Problem requirements » Among the entries below, extract exactly the lines that run from the one with "we now return" through the one with "The set of Edges", both ends included.

Stored data
▼

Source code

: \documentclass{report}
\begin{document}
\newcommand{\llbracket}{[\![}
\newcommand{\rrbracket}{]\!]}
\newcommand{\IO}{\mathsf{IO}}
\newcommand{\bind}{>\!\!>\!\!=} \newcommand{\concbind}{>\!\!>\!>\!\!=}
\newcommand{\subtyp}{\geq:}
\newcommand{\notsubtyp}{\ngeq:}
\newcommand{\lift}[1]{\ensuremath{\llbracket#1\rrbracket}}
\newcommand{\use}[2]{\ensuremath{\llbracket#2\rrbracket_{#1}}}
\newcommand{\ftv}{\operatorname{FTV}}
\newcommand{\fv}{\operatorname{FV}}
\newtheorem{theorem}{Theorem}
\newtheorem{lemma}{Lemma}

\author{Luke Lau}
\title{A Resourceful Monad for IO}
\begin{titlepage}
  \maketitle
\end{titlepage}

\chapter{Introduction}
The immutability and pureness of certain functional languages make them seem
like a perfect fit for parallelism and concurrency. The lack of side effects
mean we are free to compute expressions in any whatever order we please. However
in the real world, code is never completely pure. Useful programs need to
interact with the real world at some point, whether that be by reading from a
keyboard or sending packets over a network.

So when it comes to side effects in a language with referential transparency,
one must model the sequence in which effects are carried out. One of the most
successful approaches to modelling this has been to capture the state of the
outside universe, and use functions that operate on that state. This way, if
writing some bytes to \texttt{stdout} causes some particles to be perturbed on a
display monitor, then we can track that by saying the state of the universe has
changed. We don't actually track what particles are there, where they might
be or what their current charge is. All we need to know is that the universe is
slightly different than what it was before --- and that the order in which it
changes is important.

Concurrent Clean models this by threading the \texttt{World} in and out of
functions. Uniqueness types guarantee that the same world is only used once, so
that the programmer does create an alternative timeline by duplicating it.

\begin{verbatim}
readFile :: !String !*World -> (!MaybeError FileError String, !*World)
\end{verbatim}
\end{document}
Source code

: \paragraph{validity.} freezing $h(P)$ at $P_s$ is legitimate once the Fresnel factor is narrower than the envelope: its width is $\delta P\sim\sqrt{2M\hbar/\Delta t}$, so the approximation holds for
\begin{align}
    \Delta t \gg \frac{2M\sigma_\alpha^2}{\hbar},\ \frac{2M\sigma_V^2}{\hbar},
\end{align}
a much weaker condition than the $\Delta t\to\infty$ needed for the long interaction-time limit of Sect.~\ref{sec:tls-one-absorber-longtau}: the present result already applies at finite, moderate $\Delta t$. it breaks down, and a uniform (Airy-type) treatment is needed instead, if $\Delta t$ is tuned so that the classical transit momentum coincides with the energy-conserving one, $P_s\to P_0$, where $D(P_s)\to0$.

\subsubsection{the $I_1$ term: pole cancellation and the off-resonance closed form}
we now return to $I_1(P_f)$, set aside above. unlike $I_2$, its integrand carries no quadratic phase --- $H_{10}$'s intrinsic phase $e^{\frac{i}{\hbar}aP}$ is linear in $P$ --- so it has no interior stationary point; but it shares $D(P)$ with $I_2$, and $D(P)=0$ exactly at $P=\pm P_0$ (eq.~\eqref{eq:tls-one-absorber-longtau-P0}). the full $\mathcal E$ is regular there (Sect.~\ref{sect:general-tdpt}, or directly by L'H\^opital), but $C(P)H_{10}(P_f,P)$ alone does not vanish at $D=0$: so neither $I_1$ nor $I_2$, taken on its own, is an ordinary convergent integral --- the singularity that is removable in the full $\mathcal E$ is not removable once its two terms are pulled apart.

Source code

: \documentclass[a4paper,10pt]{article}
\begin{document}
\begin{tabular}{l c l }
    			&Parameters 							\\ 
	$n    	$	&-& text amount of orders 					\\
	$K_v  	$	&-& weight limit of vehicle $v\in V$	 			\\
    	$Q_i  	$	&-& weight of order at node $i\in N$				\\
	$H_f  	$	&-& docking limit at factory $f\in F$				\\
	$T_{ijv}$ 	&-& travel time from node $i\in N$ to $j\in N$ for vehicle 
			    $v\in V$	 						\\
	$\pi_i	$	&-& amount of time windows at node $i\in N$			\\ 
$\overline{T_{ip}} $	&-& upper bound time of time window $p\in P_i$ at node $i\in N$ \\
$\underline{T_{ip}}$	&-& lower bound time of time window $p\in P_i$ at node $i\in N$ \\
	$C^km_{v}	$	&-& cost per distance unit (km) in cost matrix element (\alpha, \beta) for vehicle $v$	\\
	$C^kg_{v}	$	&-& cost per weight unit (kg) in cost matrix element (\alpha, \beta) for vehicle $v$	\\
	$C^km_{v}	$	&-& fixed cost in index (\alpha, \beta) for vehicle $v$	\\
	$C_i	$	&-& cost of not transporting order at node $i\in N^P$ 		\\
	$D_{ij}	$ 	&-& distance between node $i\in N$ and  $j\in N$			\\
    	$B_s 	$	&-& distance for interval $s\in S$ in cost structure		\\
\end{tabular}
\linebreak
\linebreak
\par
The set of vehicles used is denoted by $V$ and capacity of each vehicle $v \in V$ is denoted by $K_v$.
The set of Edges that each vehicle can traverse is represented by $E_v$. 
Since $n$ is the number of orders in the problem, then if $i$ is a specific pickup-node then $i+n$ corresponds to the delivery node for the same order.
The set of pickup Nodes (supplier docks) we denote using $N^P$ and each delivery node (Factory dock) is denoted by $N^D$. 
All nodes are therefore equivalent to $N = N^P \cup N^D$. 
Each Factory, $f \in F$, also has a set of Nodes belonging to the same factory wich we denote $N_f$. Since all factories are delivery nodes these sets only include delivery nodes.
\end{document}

▲

Answer box »
we now return to $I_1(P_f)$, set aside above. unlike $I_2$, its integrand carries no quadratic phase --- $H_{10}$'s intrinsic phase $e^{\frac{i}{\hbar}aP}$ is linear in $P$ --- so it has no interior stationary point; but it shares $D(P)$ with $I_2$, and $D(P)=0$ exactly at $P=\pm P_0$ (eq.~\eqref{eq:tls-one-absorber-longtau-P0}). the full $\mathcal E$ is regular there (Sect.~\ref{sect:general-tdpt}, or directly by L'H\^opital), but $C(P)H_{10}(P_f,P)$ alone does not vanish at $D=0$: so neither $I_1$ nor $I_2$, taken on its own, is an ordinary convergent integral --- the singularity that is removable in the full $\mathcal E$ is not removable once its two terms are pulled apart.

Source code

: \documentclass[a4paper,10pt]{article}
\begin{document}
\begin{tabular}{l c l }
    			&Parameters 							\\ 
	$n    	$	&-& text amount of orders 					\\
	$K_v  	$	&-& weight limit of vehicle $v\in V$	 			\\
    	$Q_i  	$	&-& weight of order at node $i\in N$				\\
	$H_f  	$	&-& docking limit at factory $f\in F$				\\
	$T_{ijv}$ 	&-& travel time from node $i\in N$ to $j\in N$ for vehicle 
			    $v\in V$	 						\\
	$\pi_i	$	&-& amount of time windows at node $i\in N$			\\ 
$\overline{T_{ip}} $	&-& upper bound time of time window $p\in P_i$ at node $i\in N$ \\
$\underline{T_{ip}}$	&-& lower bound time of time window $p\in P_i$ at node $i\in N$ \\
	$C^km_{v}	$	&-& cost per distance unit (km) in cost matrix element (\alpha, \beta) for vehicle $v$	\\
	$C^kg_{v}	$	&-& cost per weight unit (kg) in cost matrix element (\alpha, \beta) for vehicle $v$	\\
	$C^km_{v}	$	&-& fixed cost in index (\alpha, \beta) for vehicle $v$	\\
	$C_i	$	&-& cost of not transporting order at node $i\in N^P$ 		\\
	$D_{ij}	$ 	&-& distance between node $i\in N$ and  $j\in N$			\\
    	$B_s 	$	&-& distance for interval $s\in S$ in cost structure		\\
\end{tabular}
\linebreak
\linebreak
\par
The set of vehicles used is denoted by $V$ and capacity of each vehicle $v \in V$ is denoted by $K_v$.
The set of Edges that each vehicle can traverse is represented by $E_v$. 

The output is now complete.